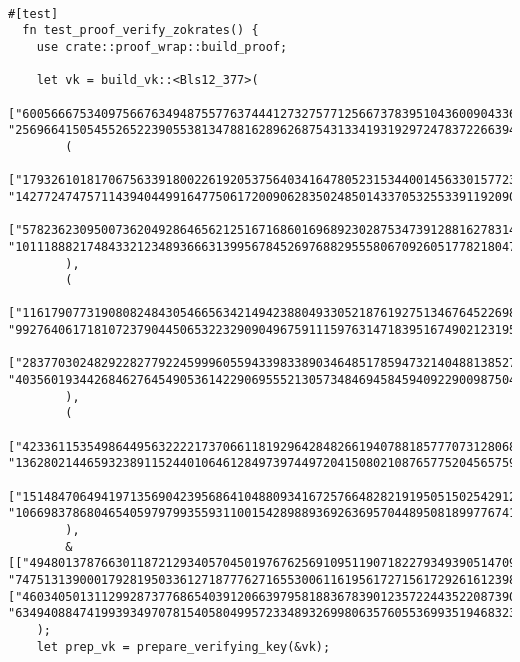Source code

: \documentclass{article}
\begin{document}
\begin{lstlisting}
  
#[test]
  fn test_proof_verify_zokrates() {
    use crate::proof_wrap::build_proof;

    let vk = build_vk::<Bls12_377>(
        ["60056667534097566763494875577637444127327577125667378395104360090433601281821073015262935791939615206969974985807", "256966415054552652239055381347881628962687543133419319297247837226639466725550973295768665146208628522797884612532"],
        (
            ["179326101817067563391800226192053756403416478052315344001456330157723906474308378357131917251349287820912488875216", "142772474757114394044991647750617200906283502485014337053255339119209019009345711113533581456207046253540462419113"],
            ["57823623095007362049286465621251671686016968923028753473912881627831409733399159258656322440482090204289401420390", "101118882174843321234893666313995678452697688295558067092605177821804773495091187819872483394205519149832113555085"],
        ),
        (
            ["11617907731908082484305466563421494238804933052187619275134676452269894898983076561079708969471115033175497288840", "99276406171810723790445065322329090496759111597631471839516749021231950281241339835395303648287892964833344966582"],
            ["28377030248292282779224599960559433983389034648517859473214048813852768827884198220249094226263418918225188281911", "40356019344268462764549053614229069555213057348469458459409229009875049976022708987189332901989722293448063024604"],
        ),
        (
            ["42336115354986449563222217370661181929642848266194078818577707312806800307086036834098914403582575814880913453381", "13628021446593238911524401064612849739744972041508021087657752045657598279495029493256485816948094524005775965340"],
            ["151484706494197135690423956864104880934167257664828219195051502542912986111558842872420005005007856459649370787395", "106698378680465405979799355931100154289889369263695704489508189977674129976186904452368213544558823954831378219999"]
        ),
        &[["49480137876630118721293405704501976762569109511907182279349390514709028541679857128154384581593933158967873027339", "74751313900017928195033612718777627165530061161956172715617292616123988275146405258067008099746094173381613927388"], ["46034050131129928737768654039120663979581883678390123572244352208739077146930962284601941313470678196963319006322", "63494088474199393497078154058049957233489326998063576055369935194683236608833107071159288686514522146509792946199"]],
    );
    let prep_vk = prepare_verifying_key(&vk);


\end{lstlisting}
\end{document}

- - - - - - -

◆ PROBLEM TO WORK ON ◆
Return the data exactly. Do not carry over any images.

◆ SOLVED PROBLEM ◆
Source code

: \documentclass{article}
\begin{document}
\begin{lstlisting}
  
#[test]
  fn test_proof_verify_zokrates() {
    use crate::proof_wrap::build_proof;

    let vk = build_vk::<Bls12_377>(
        ["60056667534097566763494875577637444127327577125667378395104360090433601281821073015262935791939615206969974985807", "256966415054552652239055381347881628962687543133419319297247837226639466725550973295768665146208628522797884612532"],
        (
            ["179326101817067563391800226192053756403416478052315344001456330157723906474308378357131917251349287820912488875216", "142772474757114394044991647750617200906283502485014337053255339119209019009345711113533581456207046253540462419113"],
            ["57823623095007362049286465621251671686016968923028753473912881627831409733399159258656322440482090204289401420390", "101118882174843321234893666313995678452697688295558067092605177821804773495091187819872483394205519149832113555085"],
        ),
        (
            ["11617907731908082484305466563421494238804933052187619275134676452269894898983076561079708969471115033175497288840", "99276406171810723790445065322329090496759111597631471839516749021231950281241339835395303648287892964833344966582"],
            ["28377030248292282779224599960559433983389034648517859473214048813852768827884198220249094226263418918225188281911", "40356019344268462764549053614229069555213057348469458459409229009875049976022708987189332901989722293448063024604"],
        ),
        (
            ["42336115354986449563222217370661181929642848266194078818577707312806800307086036834098914403582575814880913453381", "13628021446593238911524401064612849739744972041508021087657752045657598279495029493256485816948094524005775965340"],
            ["151484706494197135690423956864104880934167257664828219195051502542912986111558842872420005005007856459649370787395", "106698378680465405979799355931100154289889369263695704489508189977674129976186904452368213544558823954831378219999"]
        ),
        &[["49480137876630118721293405704501976762569109511907182279349390514709028541679857128154384581593933158967873027339", "74751313900017928195033612718777627165530061161956172715617292616123988275146405258067008099746094173381613927388"], ["46034050131129928737768654039120663979581883678390123572244352208739077146930962284601941313470678196963319006322", "63494088474199393497078154058049957233489326998063576055369935194683236608833107071159288686514522146509792946199"]],
    );
    let prep_vk = prepare_verifying_key(&vk);


\end{lstlisting}
\end{document}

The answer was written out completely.